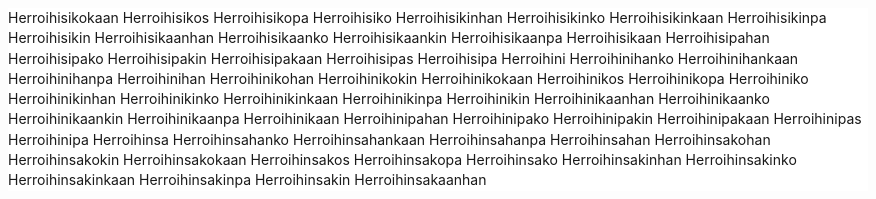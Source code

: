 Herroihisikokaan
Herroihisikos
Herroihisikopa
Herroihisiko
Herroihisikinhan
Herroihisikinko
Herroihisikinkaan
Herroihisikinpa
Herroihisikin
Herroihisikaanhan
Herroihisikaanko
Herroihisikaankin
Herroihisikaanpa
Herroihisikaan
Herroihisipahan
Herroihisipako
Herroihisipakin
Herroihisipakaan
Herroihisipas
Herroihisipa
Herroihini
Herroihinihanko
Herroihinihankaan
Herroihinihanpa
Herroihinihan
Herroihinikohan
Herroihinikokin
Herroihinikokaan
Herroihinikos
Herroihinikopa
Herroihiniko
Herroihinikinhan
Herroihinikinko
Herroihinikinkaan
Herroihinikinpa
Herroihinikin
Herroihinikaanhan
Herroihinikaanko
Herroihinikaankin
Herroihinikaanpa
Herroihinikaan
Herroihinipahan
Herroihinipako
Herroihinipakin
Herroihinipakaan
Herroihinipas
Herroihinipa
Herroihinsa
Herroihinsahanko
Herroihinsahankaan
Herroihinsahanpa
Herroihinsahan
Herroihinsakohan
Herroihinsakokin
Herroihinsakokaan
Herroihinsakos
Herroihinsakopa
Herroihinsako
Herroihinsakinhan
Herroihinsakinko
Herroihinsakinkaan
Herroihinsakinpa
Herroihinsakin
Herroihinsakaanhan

--

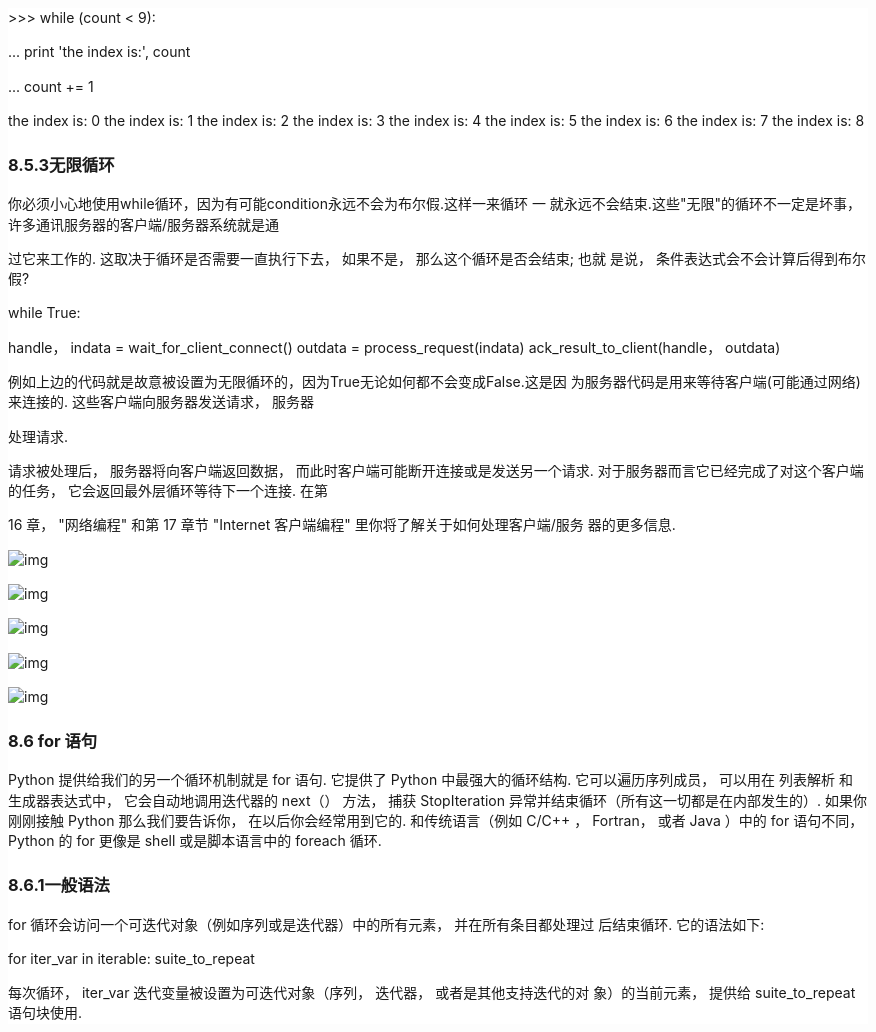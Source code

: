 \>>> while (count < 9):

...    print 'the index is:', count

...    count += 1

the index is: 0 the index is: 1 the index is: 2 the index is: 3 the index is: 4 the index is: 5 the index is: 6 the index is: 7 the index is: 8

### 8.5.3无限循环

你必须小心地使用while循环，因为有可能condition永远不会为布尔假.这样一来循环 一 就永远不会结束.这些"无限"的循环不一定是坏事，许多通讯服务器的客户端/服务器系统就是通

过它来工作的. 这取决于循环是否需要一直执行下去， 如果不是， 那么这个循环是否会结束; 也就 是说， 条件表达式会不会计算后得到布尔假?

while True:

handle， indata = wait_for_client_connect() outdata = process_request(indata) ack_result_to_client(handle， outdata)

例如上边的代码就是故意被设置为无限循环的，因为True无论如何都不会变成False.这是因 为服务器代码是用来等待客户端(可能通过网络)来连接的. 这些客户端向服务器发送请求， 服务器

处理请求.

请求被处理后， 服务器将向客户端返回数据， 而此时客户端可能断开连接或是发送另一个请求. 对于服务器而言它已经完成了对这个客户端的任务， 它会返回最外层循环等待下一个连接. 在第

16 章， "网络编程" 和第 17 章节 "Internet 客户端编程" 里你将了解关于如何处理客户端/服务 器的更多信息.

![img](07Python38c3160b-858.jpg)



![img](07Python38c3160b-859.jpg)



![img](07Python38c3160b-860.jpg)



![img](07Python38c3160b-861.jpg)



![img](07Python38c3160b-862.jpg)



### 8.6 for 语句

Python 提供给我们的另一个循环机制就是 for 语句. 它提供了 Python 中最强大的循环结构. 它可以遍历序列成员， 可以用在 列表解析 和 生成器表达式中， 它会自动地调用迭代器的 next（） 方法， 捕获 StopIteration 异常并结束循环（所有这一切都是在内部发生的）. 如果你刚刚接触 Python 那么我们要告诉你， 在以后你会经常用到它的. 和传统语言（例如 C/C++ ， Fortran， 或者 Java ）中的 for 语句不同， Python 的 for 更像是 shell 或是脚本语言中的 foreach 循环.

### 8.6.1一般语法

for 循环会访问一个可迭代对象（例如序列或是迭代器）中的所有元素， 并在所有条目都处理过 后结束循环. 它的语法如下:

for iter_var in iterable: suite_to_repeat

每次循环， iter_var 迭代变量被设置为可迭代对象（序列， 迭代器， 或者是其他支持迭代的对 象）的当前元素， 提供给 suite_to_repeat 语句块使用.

* * *

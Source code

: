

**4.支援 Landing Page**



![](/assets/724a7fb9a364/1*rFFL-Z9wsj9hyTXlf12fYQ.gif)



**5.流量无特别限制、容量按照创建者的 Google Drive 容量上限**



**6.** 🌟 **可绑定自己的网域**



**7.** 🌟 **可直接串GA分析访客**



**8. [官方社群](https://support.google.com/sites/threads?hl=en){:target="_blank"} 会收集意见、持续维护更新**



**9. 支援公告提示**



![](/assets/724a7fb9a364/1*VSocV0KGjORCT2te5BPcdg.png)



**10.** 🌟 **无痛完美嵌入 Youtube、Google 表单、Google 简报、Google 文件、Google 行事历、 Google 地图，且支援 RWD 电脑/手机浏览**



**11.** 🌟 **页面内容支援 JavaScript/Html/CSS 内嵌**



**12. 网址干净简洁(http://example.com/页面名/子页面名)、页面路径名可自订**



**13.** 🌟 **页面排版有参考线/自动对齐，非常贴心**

To do
Please output exactly the lines between the one holding "### 8.6.1一般语法" and the one holding "每次循环， iter_var 迭代变量被设置为可迭代对象（序列，" in the records above, inclusive, and nothing more.

Result for this exercise
### 8.6.1一般语法

for 循环会访问一个可迭代对象（例如序列或是迭代器）中的所有元素， 并在所有条目都处理过 后结束循环. 它的语法如下:

for iter_var in iterable: suite_to_repeat

每次循环， iter_var 迭代变量被设置为可迭代对象（序列， 迭代器， 或者是其他支持迭代的对 象）的当前元素， 提供给 suite_to_repeat 语句块使用.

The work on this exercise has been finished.